A small group of lobbyists gathers outside the office of House Speaker Jimmy Naifeh each week, checking BlackBerries and chatting as they wait to be invited through the doors of the speaker’s office and into a conference room in the back.
The subject of those meetings is an issue that could touch every corner of the state: whether telephone giant AT&T will receive statewide permission to offer television service in competition with cable companies like Comcast and Charter, and how widely available AT&T’s service will be.
The meeting participants come from a wider cast of characters: dozens of lobbyists, lawmakers and others on Tennessee’s Capitol Hill whose relationships and loyalties make a potent stew of politics. They include numerous former members of Gov. Phil Bredesen’s administration and two married couples.
“I think every lobbyist in Nashville’s been hired on one side or the other,” said House Commerce Committee Chairman Charles Curtiss, the Sparta Democrat who sponsored the AT&T legislation last year.
The quiet negotiations in Naifeh’s office, which participants are reluctant to discuss, stand in stark contrast to last year’s knock-down public fight over the legislation, which would allow AT&T to franchise its new service statewide instead of negotiating with each individual city, town or county.
Many parties say they’re close to sealing a deal.
AT&T has a small army of registered lobbyists — 28 in all, according to Tennessee Ethics Commission records. Among them is Naifeh’s wife, Betty Anderson. Though registered with the state, Anderson cannot lobby for the franchising legislation, according to AT&T.
The company has also enlisted Randy Camp, a former state court administrator and personnel commissioner to Bredesen; Beth Winstead, Naifeh’s former assistant chief clerk and Bredesen’s former chief lobbyist when he was Nashville mayor; and Anna Windrow, Bredesen’s former senior adviser.
AT&T also employs Bob Corney, Bredesen’s former communications chief, as a spokesman, and Dave Cooley, Bredesen’s former deputy governor, as a consultant.

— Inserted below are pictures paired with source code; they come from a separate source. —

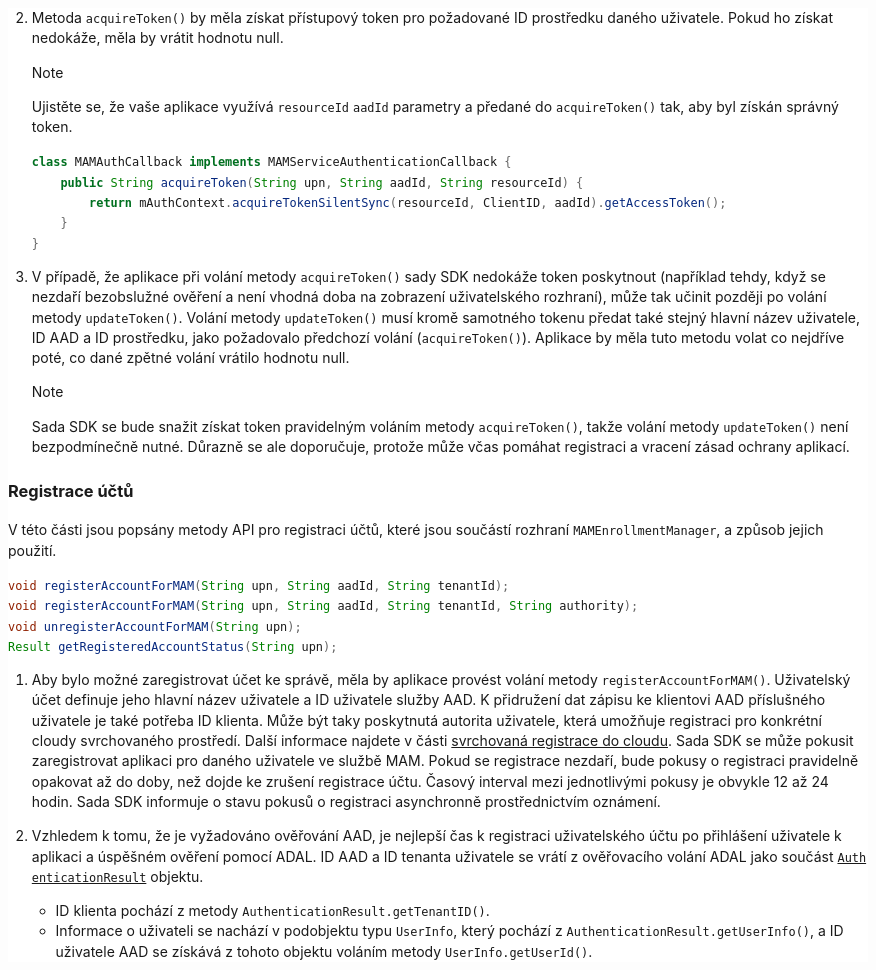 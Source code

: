 2. Metoda `acquireToken()` by měla získat přístupový token pro požadované ID prostředku daného uživatele. Pokud ho získat nedokáže, měla by vrátit hodnotu null.

    > [!NOTE]
    > Ujistěte se, že vaše aplikace využívá `resourceId` `aadId` parametry a předané do `acquireToken()` tak, aby byl získán správný token.

    ```java
    class MAMAuthCallback implements MAMServiceAuthenticationCallback {
        public String acquireToken(String upn, String aadId, String resourceId) {
            return mAuthContext.acquireTokenSilentSync(resourceId, ClientID, aadId).getAccessToken();
        }
    }
    ```

3. V případě, že aplikace při volání metody `acquireToken()` sady SDK nedokáže token poskytnout (například tehdy, když se nezdaří bezobslužné ověření a není vhodná doba na zobrazení uživatelského rozhraní), může tak učinit později po volání metody `updateToken()`. Volání metody `updateToken()` musí kromě samotného tokenu předat také stejný hlavní název uživatele, ID AAD a ID prostředku, jako požadovalo předchozí volání (`acquireToken()`). Aplikace by měla tuto metodu volat co nejdříve poté, co dané zpětné volání vrátilo hodnotu null.

    > [!NOTE]
    > Sada SDK se bude snažit získat token pravidelným voláním metody `acquireToken()`, takže volání metody `updateToken()` není bezpodmínečně nutné. Důrazně se ale doporučuje, protože může včas pomáhat registraci a vracení zásad ochrany aplikací.


### <a name="account-registration"></a>Registrace účtů

V této části jsou popsány metody API pro registraci účtů, které jsou součástí rozhraní `MAMEnrollmentManager`, a způsob jejich použití.

```java
void registerAccountForMAM(String upn, String aadId, String tenantId);
void registerAccountForMAM(String upn, String aadId, String tenantId, String authority);
void unregisterAccountForMAM(String upn);
Result getRegisteredAccountStatus(String upn);
```

1. Aby bylo možné zaregistrovat účet ke správě, měla by aplikace provést volání metody `registerAccountForMAM()`. Uživatelský účet definuje jeho hlavní název uživatele a ID uživatele služby AAD. K přidružení dat zápisu ke klientovi AAD příslušného uživatele je také potřeba ID klienta. Může být taky poskytnutá autorita uživatele, která umožňuje registraci pro konkrétní cloudy svrchovaného prostředí. Další informace najdete v části [svrchovaná registrace do cloudu](#sovereign-cloud-registration).  Sada SDK se může pokusit zaregistrovat aplikaci pro daného uživatele ve službě MAM. Pokud se registrace nezdaří, bude pokusy o registraci pravidelně opakovat až do doby, než dojde ke zrušení registrace účtu. Časový interval mezi jednotlivými pokusy je obvykle 12 až 24 hodin. Sada SDK informuje o stavu pokusů o registraci asynchronně prostřednictvím oznámení.

2. Vzhledem k tomu, že je vyžadováno ověřování AAD, je nejlepší čas k registraci uživatelského účtu po přihlášení uživatele k aplikaci a úspěšném ověření pomocí ADAL. ID AAD a ID tenanta uživatele se vrátí z ověřovacího volání ADAL jako součást [`AuthenticationResult`](https://github.com/AzureAD/azure-activedirectory-library-for-android) objektu.
    * ID klienta pochází z metody `AuthenticationResult.getTenantID()`.
    * Informace o uživateli se nachází v podobjektu typu `UserInfo`, který pochází z `AuthenticationResult.getUserInfo()`, a ID uživatele AAD se získává z tohoto objektu voláním metody `UserInfo.getUserId()`.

The Tennessee Cable Telecommunications Association, which is made up of about a dozen cable companies opposing AT&T’s efforts, has nine registered lobbyists.
They include Steve Adams, a former state treasurer and lottery executive who was fired over allegations of sexual harassment in 2006; he denies the allegations. His wife is Reta Adams, who is Naifeh’s administrative assistant.
The pro-cable side has also hired two former members of the Bredesen administration, Meredith Sullivan and Robert Gowan. Sullivan is a registered lobbyist for the telecommunications association, while Gowan, who is barred from lobbying for at least a year after leaving government, is a consultant for Comcast.